According to the author, there is a fundamental difference between science communication and science journalism: researchers are well placed to explain concepts, but journalists will bring the critical scrutiny needed to integrate science in society. Science journalism should weigh up the values and vices of science. A journalist needs to be persistent and brave enough to find out things that people don't want the world to know.
http://www.nature.com/news/society-needs-more-than-wonder-to-respect-science-1.15012

B - Editorial research and publication process

Marušić A, Malički M, von Elm E. Editorial research and the publication process in biomedicine and health: Report from the Esteve Foundation Discussion Group, December 2012. Biochemia Medica 2014;24(2):211-216
(doi: 10.11613/BM.2014.023) 

The article presents results from a discussion group of editors and experts organized by the Esteve Foundation.
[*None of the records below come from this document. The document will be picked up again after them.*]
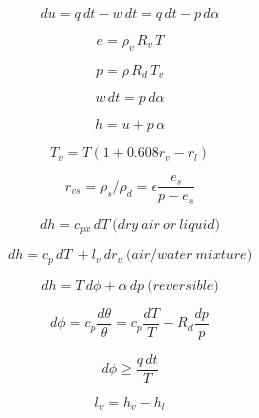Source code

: \documentclass[12pt]{article}
\begin{document}
\begin{multicols}{2}

  \begin{equation}
\label{eq:first}
du = q\,dt - w\,dt = q\,dt - p\,d\alpha
  \end{equation}

\begin{equation}
e = \rho_v\, R_v\, T
\end{equation}

\begin{equation}
p = \rho\, R_d\, T_v
\label{eq:eqstate}
\end{equation}


\begin{equation}
w \,dt = p\,d\alpha
\end{equation}

\begin{equation}
h = u + p \,\alpha
\end{equation}

\begin{equation}
  \label{eq:tv}
  T_v = T(1 + 0.608 r_v - r_l)
\end{equation}

\begin{equation}
  \label{eq:wv}
  r_{vs} = \rho_s/\rho_d = \epsilon \frac{e_s}{p - e_s}
\end{equation}

\begin{equation}
dh = c_{px}\, dT\ \mathrm(dry\ air\ or\ liquid)
\end{equation}

\begin{equation}
dh = c_p\, dT\ + l_v\,dr_v\ \mathrm(air/water\ mixture)
\label{eq:dhdef}
\end{equation}


\begin{equation}
dh = T\,d\phi + \alpha\,dp\ \mathrm(reversible)
\label{eq:reversible}
\end{equation}

\begin{equation}
d\phi = c_p \frac{d\theta}{\theta} = c_p \frac{dT}{T} - R_d \frac{dp}{p}
\label{eq:thetadef}
\end{equation}

\begin{equation}
  \label{eq:dphi}
  d\phi \geq \frac{q\,dt}{T}
\end{equation}

\begin{equation}
l_v = h_v - h_l
\end{equation}



\end{multicols}
\end{document}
They included findings of past editorial research, discussed the lack of competitive funding schemes and specialized journals for dissemination of editorial research, and reported on the great diversity of misconduct and conflict of interest policies, as well as adherence to reporting guidelines. They also reported on the reluctance of editors to investigate allegations of misconduct or increase the level of data sharing in health research. They concluded that if editors are to remain gatekeepers of scientific knowledge they should reaffirm their focus on the integrity of the scientific record and completeness of the data they publish.